Acusada de mandar matar o marido será julgada no dia 3 de agosto em Cuiabá

Por Redação em 23/07/2021 às 21:01:42

A vítima era casada com Danielle Reis de Souza Siman, apontado pelo Ministério Público como mandante do crime planejado juntamente com um homem com quem tinha um caso extraconjugal. Danielle foi presa suspeita de mandar matar o marido Geraldo Jamil, em Cuiabá

Facebook/Reprodução

Uma mulher acusada de mandar matar o marido e um dos denunciados de participação no assassinato serão julgados no dia 3 de agosto de 2021, às 9h, no Fórum de Cuiabá.

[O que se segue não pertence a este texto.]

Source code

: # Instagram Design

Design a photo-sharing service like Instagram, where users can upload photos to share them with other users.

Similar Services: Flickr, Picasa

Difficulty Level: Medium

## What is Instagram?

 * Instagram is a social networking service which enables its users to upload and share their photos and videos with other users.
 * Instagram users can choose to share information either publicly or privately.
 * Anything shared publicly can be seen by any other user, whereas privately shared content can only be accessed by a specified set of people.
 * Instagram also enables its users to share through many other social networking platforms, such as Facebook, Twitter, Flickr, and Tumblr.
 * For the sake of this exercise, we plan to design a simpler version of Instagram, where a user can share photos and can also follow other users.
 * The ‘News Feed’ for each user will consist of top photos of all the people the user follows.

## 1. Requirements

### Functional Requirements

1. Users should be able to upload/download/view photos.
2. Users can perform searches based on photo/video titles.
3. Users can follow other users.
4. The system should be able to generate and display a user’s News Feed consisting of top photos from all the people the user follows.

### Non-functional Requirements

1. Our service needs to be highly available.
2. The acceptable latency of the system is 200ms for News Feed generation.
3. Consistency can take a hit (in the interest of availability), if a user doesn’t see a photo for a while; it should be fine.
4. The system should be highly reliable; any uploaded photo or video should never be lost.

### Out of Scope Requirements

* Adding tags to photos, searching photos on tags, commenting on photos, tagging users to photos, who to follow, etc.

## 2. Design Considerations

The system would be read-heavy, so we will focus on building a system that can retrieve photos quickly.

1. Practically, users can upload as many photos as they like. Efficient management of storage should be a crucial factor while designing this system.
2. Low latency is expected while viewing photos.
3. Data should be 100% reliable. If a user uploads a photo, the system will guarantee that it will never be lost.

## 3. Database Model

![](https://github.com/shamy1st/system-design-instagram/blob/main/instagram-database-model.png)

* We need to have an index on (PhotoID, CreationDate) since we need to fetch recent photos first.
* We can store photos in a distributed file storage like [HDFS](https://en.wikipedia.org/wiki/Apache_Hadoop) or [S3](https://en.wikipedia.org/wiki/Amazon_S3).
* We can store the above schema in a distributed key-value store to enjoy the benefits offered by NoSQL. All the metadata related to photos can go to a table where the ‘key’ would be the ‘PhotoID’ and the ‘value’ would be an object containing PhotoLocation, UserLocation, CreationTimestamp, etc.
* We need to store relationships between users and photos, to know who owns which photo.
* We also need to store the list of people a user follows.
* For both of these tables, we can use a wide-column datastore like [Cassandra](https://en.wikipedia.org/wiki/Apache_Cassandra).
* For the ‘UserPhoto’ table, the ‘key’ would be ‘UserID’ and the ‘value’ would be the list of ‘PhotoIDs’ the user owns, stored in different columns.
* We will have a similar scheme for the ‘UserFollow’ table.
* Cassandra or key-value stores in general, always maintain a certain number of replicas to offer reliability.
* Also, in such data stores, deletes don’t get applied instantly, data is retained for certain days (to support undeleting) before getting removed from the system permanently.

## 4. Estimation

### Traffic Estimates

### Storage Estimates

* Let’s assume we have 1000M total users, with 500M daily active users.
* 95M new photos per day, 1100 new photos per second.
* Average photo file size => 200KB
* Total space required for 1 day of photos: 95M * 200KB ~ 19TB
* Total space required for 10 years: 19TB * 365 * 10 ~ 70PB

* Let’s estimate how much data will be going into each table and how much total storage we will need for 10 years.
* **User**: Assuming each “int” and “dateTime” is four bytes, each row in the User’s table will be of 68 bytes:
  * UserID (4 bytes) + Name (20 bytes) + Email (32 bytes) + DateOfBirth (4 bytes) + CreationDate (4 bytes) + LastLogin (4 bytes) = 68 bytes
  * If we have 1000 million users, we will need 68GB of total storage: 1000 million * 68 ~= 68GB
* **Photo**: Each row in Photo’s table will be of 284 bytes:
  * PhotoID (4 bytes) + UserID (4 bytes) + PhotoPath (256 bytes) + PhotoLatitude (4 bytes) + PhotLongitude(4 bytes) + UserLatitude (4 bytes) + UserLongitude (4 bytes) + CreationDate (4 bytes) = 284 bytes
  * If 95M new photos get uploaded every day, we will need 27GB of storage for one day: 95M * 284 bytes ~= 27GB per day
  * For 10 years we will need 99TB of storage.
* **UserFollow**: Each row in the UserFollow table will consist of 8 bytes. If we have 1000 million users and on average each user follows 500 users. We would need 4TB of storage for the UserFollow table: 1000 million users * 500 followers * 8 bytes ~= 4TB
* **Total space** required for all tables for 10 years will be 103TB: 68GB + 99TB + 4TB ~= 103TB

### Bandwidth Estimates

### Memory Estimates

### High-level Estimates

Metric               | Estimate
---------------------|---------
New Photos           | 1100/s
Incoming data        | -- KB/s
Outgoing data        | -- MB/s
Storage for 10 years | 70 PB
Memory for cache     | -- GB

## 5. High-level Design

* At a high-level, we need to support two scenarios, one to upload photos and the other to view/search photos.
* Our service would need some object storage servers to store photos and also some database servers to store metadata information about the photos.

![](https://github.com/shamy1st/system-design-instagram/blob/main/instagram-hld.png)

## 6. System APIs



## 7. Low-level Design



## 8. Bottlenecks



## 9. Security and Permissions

De acordo com o processo, no dia 18 de janeiro de 2019, por volta de 5h, Atailson Espírito Santo, em uma moto, levou um terceiro acusado que efetuou disparos de arma de fogo contra Geraldo Jamil Siman de Moreira, que morreu no local. Após o homicídio, Atailton garantiu a fuga do executor.

A vítima era casada com Danielle Reis de Souza Siman, apontado pelo Ministério Público como mandante do crime planejado juntamente com um homem com quem tinha um caso extraconjugal.

Outros dois homens são acusados de terem sido os intermediários entre os dois executores e os contratantes, que prometeram pagar R$ 15 mil pelo assassinato. O processo foi desmembrando.

O caso

As investigações apontam que o piloto e o executor ficaram dois dias de tocaia em uma casa abandonada, ao lado da residência da vítima, esperando o momento certo para assassiná-lo.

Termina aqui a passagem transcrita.